Extracted records
────────────────
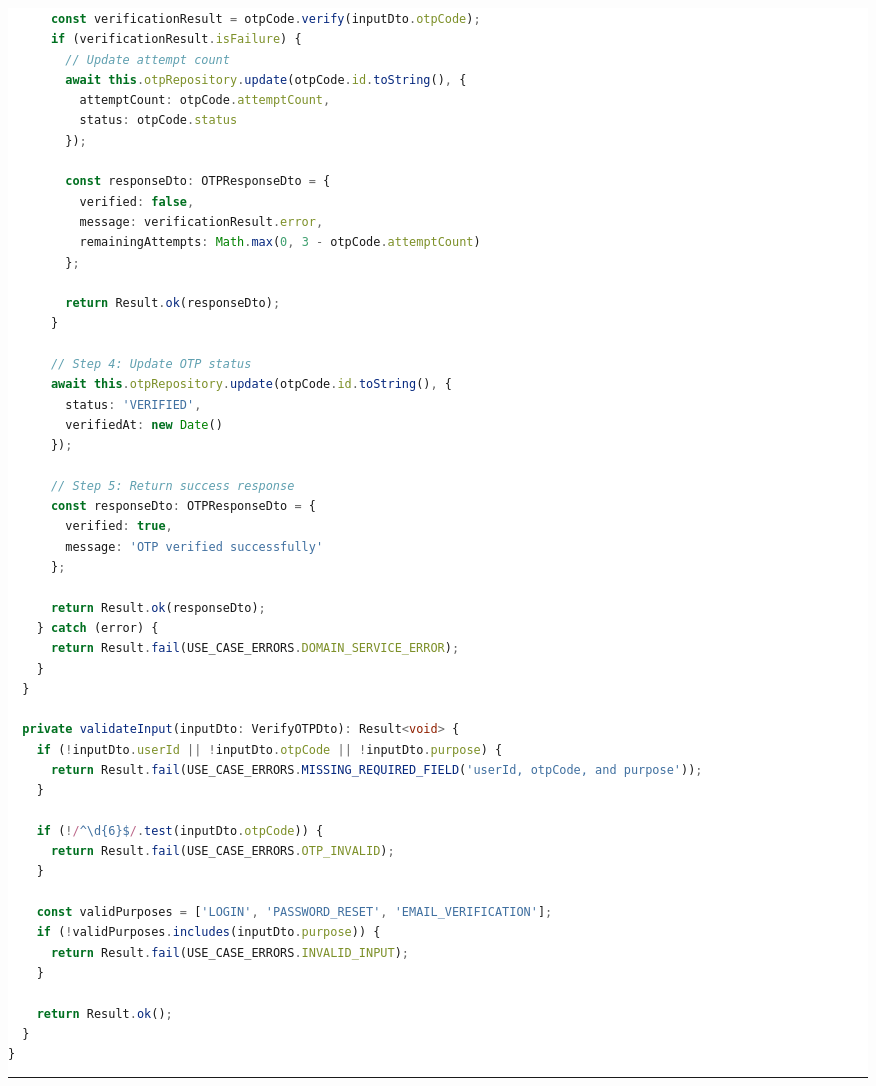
 ```typescript
      const verificationResult = otpCode.verify(inputDto.otpCode);
      if (verificationResult.isFailure) {
        // Update attempt count
        await this.otpRepository.update(otpCode.id.toString(), {
          attemptCount: otpCode.attemptCount,
          status: otpCode.status
        });

        const responseDto: OTPResponseDto = {
          verified: false,
          message: verificationResult.error,
          remainingAttempts: Math.max(0, 3 - otpCode.attemptCount)
        };

        return Result.ok(responseDto);
      }

      // Step 4: Update OTP status
      await this.otpRepository.update(otpCode.id.toString(), {
        status: 'VERIFIED',
        verifiedAt: new Date()
      });

      // Step 5: Return success response
      const responseDto: OTPResponseDto = {
        verified: true,
        message: 'OTP verified successfully'
      };

      return Result.ok(responseDto);
    } catch (error) {
      return Result.fail(USE_CASE_ERRORS.DOMAIN_SERVICE_ERROR);
    }
  }

  private validateInput(inputDto: VerifyOTPDto): Result<void> {
    if (!inputDto.userId || !inputDto.otpCode || !inputDto.purpose) {
      return Result.fail(USE_CASE_ERRORS.MISSING_REQUIRED_FIELD('userId, otpCode, and purpose'));
    }

    if (!/^\d{6}$/.test(inputDto.otpCode)) {
      return Result.fail(USE_CASE_ERRORS.OTP_INVALID);
    }

    const validPurposes = ['LOGIN', 'PASSWORD_RESET', 'EMAIL_VERIFICATION'];
    if (!validPurposes.includes(inputDto.purpose)) {
      return Result.fail(USE_CASE_ERRORS.INVALID_INPUT);
    }

    return Result.ok();
  }
}
```

---

  [FIELD_NAME]: string;
  [FIELD_NAME]: string;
────────────────
Report how many lines above hold the string "this", giving nothing but the number.

**REPLY:** 2